*** Begin section ***

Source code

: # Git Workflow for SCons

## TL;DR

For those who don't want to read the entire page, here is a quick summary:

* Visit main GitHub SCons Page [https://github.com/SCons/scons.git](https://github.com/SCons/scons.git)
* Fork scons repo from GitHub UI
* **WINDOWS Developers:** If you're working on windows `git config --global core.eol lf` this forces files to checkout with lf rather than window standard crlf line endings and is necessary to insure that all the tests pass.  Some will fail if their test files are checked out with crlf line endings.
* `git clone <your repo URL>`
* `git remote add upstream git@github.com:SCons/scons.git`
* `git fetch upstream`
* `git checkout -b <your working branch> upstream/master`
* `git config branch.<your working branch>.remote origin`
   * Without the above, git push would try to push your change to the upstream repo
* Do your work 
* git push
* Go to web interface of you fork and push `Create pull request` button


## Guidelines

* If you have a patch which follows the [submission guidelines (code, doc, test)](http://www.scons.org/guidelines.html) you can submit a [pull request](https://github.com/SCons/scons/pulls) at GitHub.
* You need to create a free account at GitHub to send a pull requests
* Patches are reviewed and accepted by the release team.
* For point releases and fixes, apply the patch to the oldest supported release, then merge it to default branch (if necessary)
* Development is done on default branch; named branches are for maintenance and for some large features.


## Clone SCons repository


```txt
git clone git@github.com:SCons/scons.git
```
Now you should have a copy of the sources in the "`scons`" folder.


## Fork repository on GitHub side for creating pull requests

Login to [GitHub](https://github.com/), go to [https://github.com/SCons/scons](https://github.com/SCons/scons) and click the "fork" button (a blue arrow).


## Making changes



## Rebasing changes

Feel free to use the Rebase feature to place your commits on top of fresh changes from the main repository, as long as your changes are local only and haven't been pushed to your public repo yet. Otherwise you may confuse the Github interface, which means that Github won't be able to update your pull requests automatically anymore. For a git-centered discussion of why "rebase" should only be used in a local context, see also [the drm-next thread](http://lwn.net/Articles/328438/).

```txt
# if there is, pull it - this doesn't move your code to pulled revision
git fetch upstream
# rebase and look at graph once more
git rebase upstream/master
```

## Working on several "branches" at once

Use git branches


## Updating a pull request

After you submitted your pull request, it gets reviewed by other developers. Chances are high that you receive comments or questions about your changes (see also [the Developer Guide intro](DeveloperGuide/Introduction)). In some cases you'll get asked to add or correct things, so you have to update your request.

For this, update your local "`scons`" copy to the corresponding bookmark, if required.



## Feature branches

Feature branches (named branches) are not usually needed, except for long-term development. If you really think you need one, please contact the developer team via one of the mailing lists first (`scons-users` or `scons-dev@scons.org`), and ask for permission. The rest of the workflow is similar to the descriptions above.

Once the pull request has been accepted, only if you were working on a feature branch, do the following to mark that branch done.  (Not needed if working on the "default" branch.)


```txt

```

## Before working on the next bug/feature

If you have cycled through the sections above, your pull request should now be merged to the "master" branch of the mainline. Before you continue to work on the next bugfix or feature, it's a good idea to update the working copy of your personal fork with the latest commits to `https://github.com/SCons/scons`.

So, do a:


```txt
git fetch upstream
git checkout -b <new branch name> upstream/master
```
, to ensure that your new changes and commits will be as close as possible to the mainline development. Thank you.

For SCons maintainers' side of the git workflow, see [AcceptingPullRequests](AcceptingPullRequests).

*** End section ***

Prompt:
Would you please copy exactly the part of the entries above that begins at the line containing "Use git branches" and ends at the line containing "## Feature branches", both lines included?

Reply:
Use git branches


## Updating a pull request

After you submitted your pull request, it gets reviewed by other developers. Chances are high that you receive comments or questions about your changes (see also [the Developer Guide intro](DeveloperGuide/Introduction)). In some cases you'll get asked to add or correct things, so you have to update your request.

For this, update your local "`scons`" copy to the corresponding bookmark, if required.



## Feature branches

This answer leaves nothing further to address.